With this, researchers can study and predict changes in the height of the land and the sea around the island. This helps make it easier to track and understand how the sea level is rising in Singapore. Also, the EOS Centre for Geohazard Observations (CGO) set up and took care of the station to help with the EOS study on tectonics and climate.
Emphasising the significance of digital technology, particularly satellite technology, has contributed to understanding and monitoring land subsidence.
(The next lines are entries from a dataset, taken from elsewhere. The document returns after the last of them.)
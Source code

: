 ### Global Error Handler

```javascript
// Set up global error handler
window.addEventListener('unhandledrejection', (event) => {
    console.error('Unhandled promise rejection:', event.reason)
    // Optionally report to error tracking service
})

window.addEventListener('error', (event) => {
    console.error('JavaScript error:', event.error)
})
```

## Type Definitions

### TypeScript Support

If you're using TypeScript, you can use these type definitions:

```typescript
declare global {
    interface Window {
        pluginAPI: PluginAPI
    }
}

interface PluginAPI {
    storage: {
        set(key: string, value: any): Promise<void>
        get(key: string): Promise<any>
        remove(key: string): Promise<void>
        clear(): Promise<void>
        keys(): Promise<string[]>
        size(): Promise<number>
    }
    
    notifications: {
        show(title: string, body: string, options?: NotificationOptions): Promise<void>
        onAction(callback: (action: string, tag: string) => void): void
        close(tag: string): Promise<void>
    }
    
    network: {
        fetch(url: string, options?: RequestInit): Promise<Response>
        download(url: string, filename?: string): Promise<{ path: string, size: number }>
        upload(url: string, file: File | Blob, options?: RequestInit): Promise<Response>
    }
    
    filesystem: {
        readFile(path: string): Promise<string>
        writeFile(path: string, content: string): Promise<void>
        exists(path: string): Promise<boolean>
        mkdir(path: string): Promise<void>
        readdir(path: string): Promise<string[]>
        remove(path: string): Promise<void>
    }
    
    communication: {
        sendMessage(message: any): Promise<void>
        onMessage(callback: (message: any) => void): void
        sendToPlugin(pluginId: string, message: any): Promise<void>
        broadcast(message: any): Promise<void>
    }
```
It enables remote sensing, accurate measurements, geospatial analysis, real-time monitoring, data sharing, and the creation of early warning systems.
Professor Emma Hill, Chair of the Asian School of the Environment and Principal Investigator at EOS, said that research shows that land-height changes can be significant and variable across the region, which affects local sea-level rise; and they need more stations to capture this variability and monitor both land-height and sea-level changes on a local scale.
Scientists and people in charge of making decisions can use digital technology to better understand how land sinks, find places that are at risk, and take steps to protect communities and infrastructure.
Further, the EOS wants to put the second station in Punggol. The third and last location has yet to be decided. As part of an agreement signed in June 2022 between EOS and SLA, the sites will be added to the Singapore Satellite Positioning Reference Network (SiReNT) of the Singapore Land Authority (SLA).
The team has already put up two GNSS stations in Taiwan, and it will keep looking for new places to improve EOS’s ability to track tectonic action and climate change in the area.
Further, digital technology makes it easy for the GNSS satellites and ground control units to communicate with each other. Digital communication lines are used to track and adjust satellite orbits, and this makes sure that the satellites are always in the right place at the right time.
To calculate positions correctly, GNSS needs very accurate information about when things happened. Digital clocks in the satellites sync up with ground control to keep accurate time. This makes it possible to figure out exactly where a user is.
Also, GNSS satellites send out digital signals that have exact information about time and location. Digital technology makes it easy to encode, modulate, and send these messages to the receivers of users.
Augmentation systems that make GNSS more accurate and reliable are made with the help of digital technology. These systems use extra information, like ground-based reference points, to make corrections and improve the accuracy of positioning.
GNSS can be combined with other digital technologies, like Geographic Information Systems (GIS), Internet of Things (IoT) devices, and smart city infrastructure, to make apps that are more complex and connected.
In addition, GNSS efficiency is always being improved by research and development, which is made possible by digital technology. Improvements in digital signal processing, data compression, and error-correction methods help signals be received more accurately and reliably.